The OCE has also opened an office in the town of Petatlán where the CMP is currently conducting video production workshops, equipping four more communities with video equipment.

In Summer 2001, the CMP began video workshops in the montaña region where most of Guerrero’s indigenous communities are located. These workshops are organized through the Human Rights Center of the Montaña, Tlachinollan, in Tlapa, Guerrero. The CMP together with Tlachinollan in 2002 received a three year grant from the MacArthur Foundation to systematically document human rights abuse cases in the montaña region. This grant is a unique opportunity that will allow for the first time this type of documentation that will invaluable in prosecuting these abuse and will help draw international attention to the serious human rights situation in Guerrero.

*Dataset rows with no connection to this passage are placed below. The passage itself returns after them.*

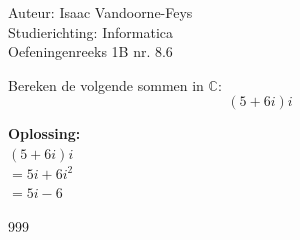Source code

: \documentclass[a4paper]{article}
\begin{document}
  
\noindent \large Auteur: Isaac Vandoorne-Feys \\
\noindent \large Studierichting: Informatica\\
\noindent \large Oefeningenreeks 1B nr. 8.6\\

\medskip

\normalsize
	Bereken de volgende sommen in $\mathbb{C}$:
	\begin{equation*}
		(5+6i)i
	\end{equation*}
	
	
	\textbf{Oplossing:}\\
	
	$ (5+6i)i $ \\	
	
	$= 5i+6i^{2} $ \\	
	
	$= 5i-6 $ \\
\begin{thebibliography}{999}
\end{thebibliography}
\end{document}

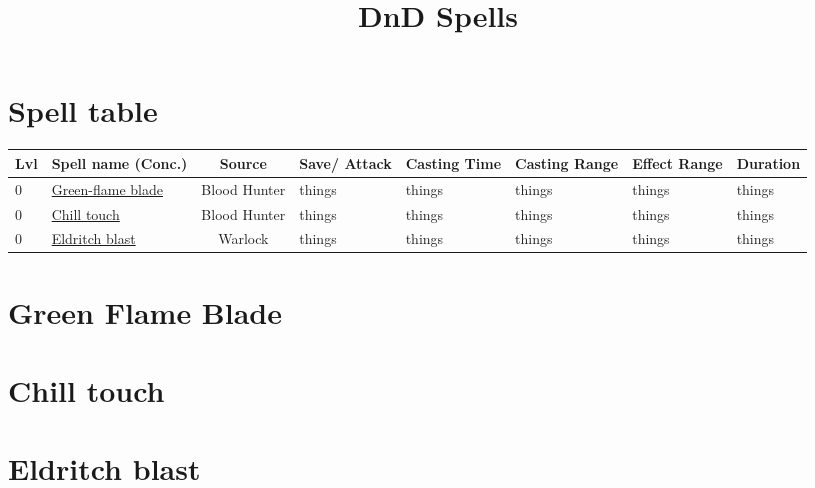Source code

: \documentclass{article}
\title{DnD Spells}
\begin{document}
\section{Spell table}

\begin{tabular}{|l|p{9em}|c|p{4em}|p{3em}|p{3em}|l|l|}
\rowcolor{gray!50}
     Lvl & Spell name (Conc.) & Source & Save/ Attack & Casting Time & Casting Range & Effect Range & Duration \\
     \hline\hline
     0 & \hyperref[sec:GreenFlameBlade]{Green-flame blade}& Blood Hunter & things & things & things & things & things\\
     0 & \hyperref[sec:ChillTouch]{Chill touch}& Blood Hunter & things & things & things & things & things\\
     0 & \hyperref[sec:EldritchBlast]{Eldritch blast}& Warlock & things & things & things & things & things \\
    
\hline
\end{tabular}

\newpage
\twocolumn
\section{Green Flame Blade}
\label{sec:GreenFlameBlade}

\section{Chill touch}
\label{sec:ChillTouch}

\section{Eldritch blast}
\label{sec:EldritchBlast}
\end{document}
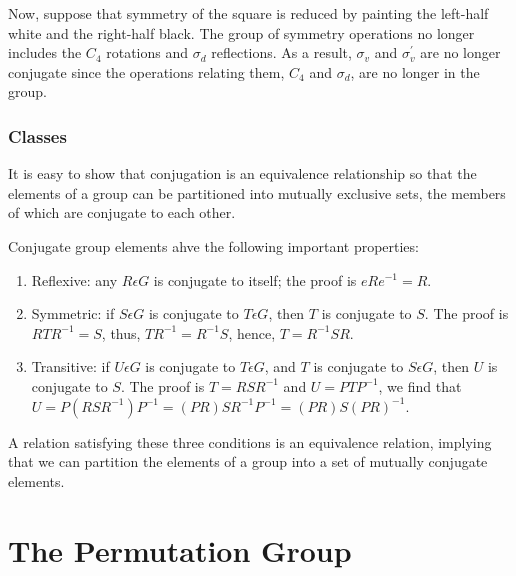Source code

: Now, suppose that symmetry of the square is reduced by painting the
left-half white and the right-half black. The group of symmetry
operations no longer includes the $C_4$ rotations and $\sigma_d$
reflections.  As a result, $\sigma_v$ and $\sigma^{\prime}_v$ are no
longer conjugate since the operations relating them, $C_4$ and
$\sigma_d$, are no longer in the group.

\subsubsection{Classes}

It is easy to show that conjugation is an equivalence relationship so 
that the elements of a group can be partitioned into mutually 
exclusive sets, the members of which are conjugate to each other.

Conjugate group elements ahve the following important properties:

\begin{enumerate}
\item Reflexive: any $R \epsilon G$ is conjugate to itself; the 
proof is $eRe^{-1}=R$.
\item Symmetric: if $S \epsilon G$ is conjugate to $T \epsilon 
G$, then $T$ is conjugate to $S$.  The proof is $RTR^{-1}=S$, thus, 
$TR^{-1}=R^{-1}S$, hence, $T=R^{-1}SR$.
\item Transitive: if $U \epsilon G$ is conjugate to $T \epsilon 
G$, and $T$ is conjugate to $S \epsilon G$, then $U$ is conjugate to 
$S$.  The proof is $T = RSR^{-1}$ and $U = PTP^{-1}$, we find that 
$U = P(RSR^{-1})P^{-1}=(PR)SR^{-1}P^{-1}=(PR)S(PR)^{-1}$.
\end{enumerate}
A relation satisfying these three conditions is an equivalence 
relation, implying that we can partition the elements of a group into 
a set of mutually conjugate elements.

\section{The Permutation Group}

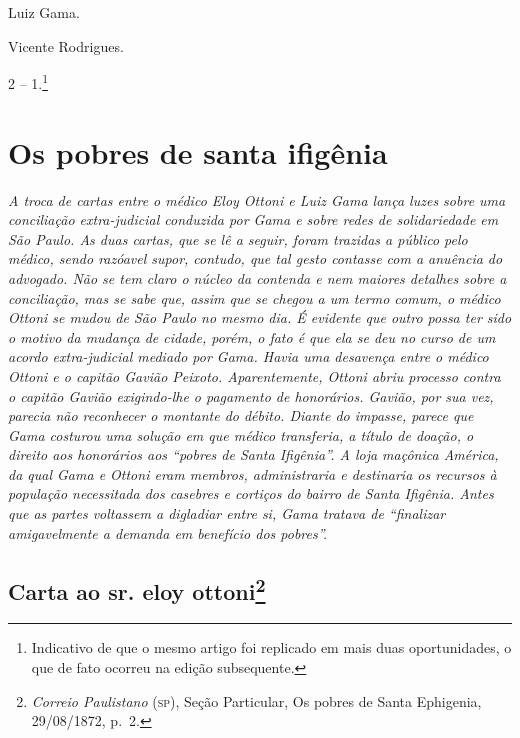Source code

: Luiz Gama.

Vicente Rodrigues.

2 -- 1.\footnote{ Indicativo de que o mesmo artigo foi replicado em
  mais duas oportunidades, o que de fato ocorreu na edição subsequente.}

\part{Os pobres de santa ifigênia}

\begin{argumento}
\emph{A troca de cartas entre o médico Eloy Ottoni e Luiz Gama lança
luzes sobre uma conciliação extra-judicial conduzida por Gama e sobre
redes de solidariedade em São Paulo. As duas cartas, que se lê a seguir,
foram trazidas a público pelo médico, sendo razóavel supor, contudo, que
tal gesto contasse com a anuência do advogado. Não se tem claro o núcleo
da contenda e nem maiores detalhes sobre a conciliação, mas se sabe que,
assim que se chegou a um termo comum, o médico Ottoni se mudou de São
Paulo no mesmo dia. É evidente que outro possa ter sido o motivo da
mudança de cidade, porém, o fato é que ela se deu no curso de um acordo
extra-judicial mediado por Gama. Havia uma desavença entre o médico
Ottoni e o capitão Gavião Peixoto. Aparentemente, Ottoni abriu processo
contra o capitão Gavião exigindo-lhe o pagamento de honorários. Gavião,
por sua vez, parecia não reconhecer o montante do débito. Diante do
impasse, parece que Gama costurou uma solução em que médico transferia,
a título de doação, o direito aos honorários aos ``pobres de Santa
Ifigênia''. A loja maçônica América, da qual Gama e Ottoni eram membros,
administraria e destinaria os recursos à população necessitada dos
casebres e cortiços do bairro de Santa Ifigênia. Antes que as partes
voltassem a digladiar entre si, Gama tratava de ``finalizar amigavelmente
a demanda em benefício dos pobres''.}
\end{argumento}

\chapter{Carta ao sr. eloy ottoni\footnote{\emph{Correio Paulistano} (\textsc{sp}), Seção Particular, Os
  pobres de Santa Ephigenia, 29/08/1872, p.~2.}} %

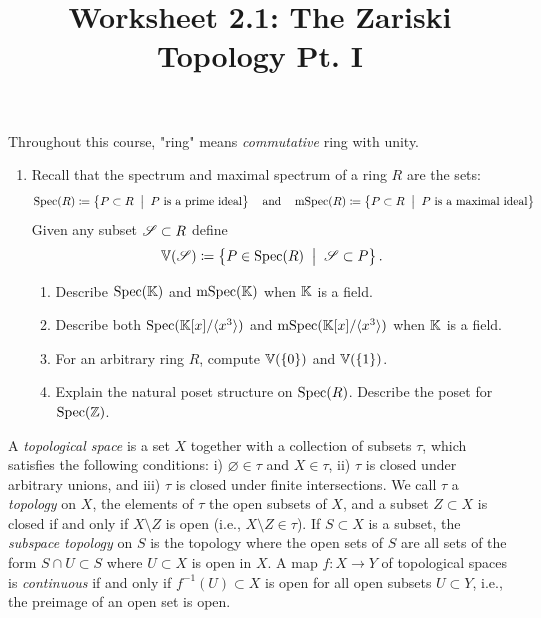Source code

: \documentclass[12pt,reqno]{amsart}
\title{Worksheet 2.1: The Zariski Topology Pt. I}
\begin{document}

\maketitle
\thispagestyle{firstpage}

Throughout this course, "ring" means  \textit{commutative} ring with unity.
 
 \hrulefill 

\begin{enumerate}[leftmargin=*]
\item Recall that the spectrum and maximal spectrum of a ring $R$ are the sets:
\[
\Spec(R) \coloneqq\left\{ P \subset R \;\; \big|\;\; \text{$P$ is a prime ideal}\right\}  \quad \text{and}  \quad
\mSpec(R) \coloneqq\left\{ P \subset R \;\; \big|\;\; \text{$P$ is a maximal ideal}\right\} 
\]
Given any subset $\cS \subset R$ define 
\[
\VV(\cS) \coloneqq \left\{P \in \Spec(R) \;\; \big| \;\; \cS \subset P\right \}.
\]
\begin{enumerate}[label=(\alph*),ref=\theenumi\alph*]
	\item Describe $\Spec(\KK)$ and $\mSpec(\KK)$ when $\KK$ is a field. 
	\item Describe both $\Spec(\KK[x]/\langle x^{3}\rangle)$ and $\mSpec(\KK[x]/\langle x^{3}\rangle)$ when $\KK$ is a field. 
	\item For an arbitrary ring $R$, compute $\VV(\{0\})$ and $\VV(\{1\})$. 
	\item Explain the natural poset structure on $\Spec(R)$. Describe the poset for $\Spec(\ZZ)$. 
\end{enumerate}
\end{enumerate}

\hrulefill

A \emph{topological space} is a set $X$ together with a collection of subsets $\tau$, which satisfies the following conditions: i) $\varnothing \in \tau$ and $X \in \tau$, ii) $\tau$ is closed under arbitrary unions, and iii) $\tau$ is closed under finite intersections. We call $\tau$ a \emph{topology} on $X$, the elements of $\tau$ the open subsets of $X$, and a subset $Z \subset X$ is closed if and only if $X\setminus Z$ is open (i.e., $X \setminus Z \in \tau$). If $S \subset X$ is a subset, the \emph{subspace topology} on $S$ is the topology where the open sets of $S$ are all sets of the form $S \cap U \subset S$ where $U \subset X$ is open in $X$. A map $f: X \to Y$ of topological spaces is \emph{continuous} if and only if $f^{-1}(U) \subset X$ is open for all open subsets $U \subset Y$, i.e., the preimage of an open set is open. 
\end{document}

In 2001 the Chiapas Media Project also began working with the Indigenous Community Police (ICP) in the costa-montaña region of Guerrero. Faced with injustice and corruption, 42 Mixteco and Tlapaneco communities in the Costa- Montaña region of Guerrero established the ICP in 1995. Based on their traditional justice system, the ICP is a volunteer organization elected by regional assembly. Since the ICP has been operational, crime has dropped substantially, organized crime has nearly disappeared, and corruption within public security is non-existent. Instead of supporting the ICP, the government has publicly attacked them, claiming that they function outside of the law.

The CMP recently finished producing a video on the ICP, Reclaiming Justice: Guerrero’s Indigenous Community Police. The video is currently being distributed internationally with screenings at the Smithsonian National Museum of the American Indian, various universities and film and video festivals.